Julian Thomas and Calum Lockie were in a league of their own in the combined Masters Gentlemen Drivers & Pre-66 Touring Car race, their Shelby Cobra Daytona Coupé racing off to a lead of two minutes and 28 seconds at the chequered flag. It wasn’t that the opposition was poor. The local efforts from Tom Coronel and Zandvoort track owner Bernhard van Oranje in another Daytona Cobra and the Harts in their Bizzarrini 5300 GT were strong enough, even though the Bizza was delayed by a slow puncture. Still, Lockie’s lead was impressive, and after the driver change to Thomas, the gentleman driver of the two, now almost on a par with his tutor, lapped faster than Coronel and Hart Jr on his way to a fine win. John Spiers and Nigel Greensall were in with a shout too until the latter had to retire their TVR Griffith from second place.
In the concurrent one-hour touring car race, Sam Tordoff ruled the roost from start to finish, his Falcon leading home the similar car of Julian Thomas and his preparer Andy Wolfe. Richard Dutton took a distant third to win the Cortina class.

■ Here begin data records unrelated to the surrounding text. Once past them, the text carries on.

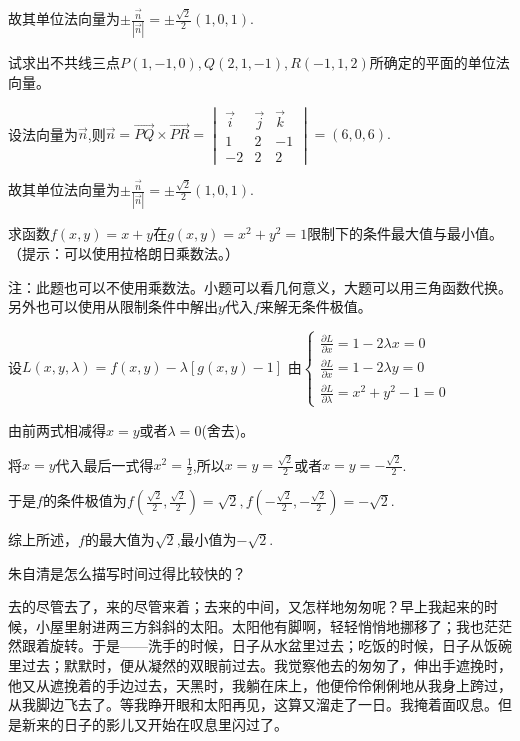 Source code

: \documentclass[addtable,answer,twoside,12pt]{hnuexam}
\begin{document}
\begin{questions}
\begin{solution}
		故其单位法向量为$\pm\frac{\vec{n}}{|\vec{n}|}=\pm\frac{\sqrt{2}}{2}(1,0,1).$
	\end{solution}

	\question
		试求出不共线三点$P(1,-1,0),Q(2,1,-1),R(-1,1,2)$所确定的平面的单位法向量。
		\begin{solution}
			设法向量为$\vec{n}$,则$\vec{n}=\vec{PQ}\times\vec{PR}=\begin{vmatrix}
					\vec{i} & \vec{j} & \vec{k} \\
					1       & 2       & -1      \\
					-2      & 2       & 2
				\end{vmatrix}=(6,0,6).$
	
			故其单位法向量为$\pm\frac{\vec{n}}{|\vec{n}|}=\pm\frac{\sqrt{2}}{2}(1,0,1).$
		\end{solution}
		\vspace*{\stretch{1}}
	\clearpage

	\question
	求函数$f(x,y)=x+y$在$g(x,y)=x^2+y^2=1$限制下的条件最大值与最小值。（提示：可以使用拉格朗日乘数法。）
	\begin{solution}
		注：此题也可以不使用乘数法。小题可以看几何意义，大题可以用三角函数代换。另外也可以使用从限制条件中解出$y$代入$f$来解无条件极值。

		设$L(x,y,\lambda)=f(x,y)-\lambda [g(x,y)-1]$
		由$\begin{cases}
				\frac{\partial L}{\partial x}=1-2\lambda x=0 \\
				\frac{\partial L}{\partial x}=1-2\lambda y=0 \\
				\frac{\partial L}{\partial \lambda}=x^2+y^2-1=0
			\end{cases}$\score{4}

		由前两式相减得$x=y$或者$\lambda=0$(舍去)。\score{5}

		将$x=y$代入最后一式得$x^2=\frac{1}{2}$,所以$x=y=\frac{\sqrt{2}}{2}$或者$x=y=-\frac{\sqrt{2}}{2}$.\score{7}

		于是$f$的条件极值为$f(\frac{\sqrt{2}}{2},\frac{\sqrt{2}}{2})=\sqrt{2},f(-\frac{\sqrt{2}}{2},-\frac{\sqrt{2}}{2})=-\sqrt{2}.$\score{9}

		综上所述，$f$的最大值为$\sqrt{2}$,最小值为$-\sqrt{2}.$\score{10}
	\end{solution}

	\question
		朱自清是怎么描写时间过得比较快的？
		\begin{solution}
			去的尽管去了，来的尽管来着；去来的中间，又怎样地匆匆呢？早上我起来的时候，小屋里射进两三方斜斜的太阳。太阳他有脚啊，轻轻悄悄地挪移了；我也茫茫然跟着旋转。于是——洗手的时候，日子从水盆里过去；吃饭的时候，日子从饭碗里过去；默默时，便从凝然的双眼前过去。我觉察他去的匆匆了，伸出手遮挽时，他又从遮挽着的手边过去，天黑时，我躺在床上，他便伶伶俐俐地从我身上跨过，从我脚边飞去了。等我睁开眼和太阳再见，这算又溜走了一日。我掩着面叹息。但是新来的日子的影儿又开始在叹息里闪过了。
			

\end{solution}
\end{questions}
\end{document}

Entering as a one-off, David and Olivier Hart each won a race in the Dutch GT & Touring Car Championship for 1966-’81 cars (NK GTTC), their Ferrari 512 BBLM proving more than a match for the phalanx of Porsche 911 Carrera RSRs leading the regular contenders. The two rounds of the Dutch Touring Car Championship for ‘82-’90 cars (NK HARC 82-90) easily went the way of Dane Steffen Lykke Gregersen, whose E30 M3 twice beat Ko Koppejan’s Mercedes 190 2.3-16. Closing the curtains on Sunday, the second race ended prematurely by a bizarre turn of events under yellow flags. One of the BMW E30 325i Group N drivers ran amok by starting to overtake every car ahead of him before running into the safety car. The race was red-flagged immediately. A bewildering end to a generally wonderful weekend.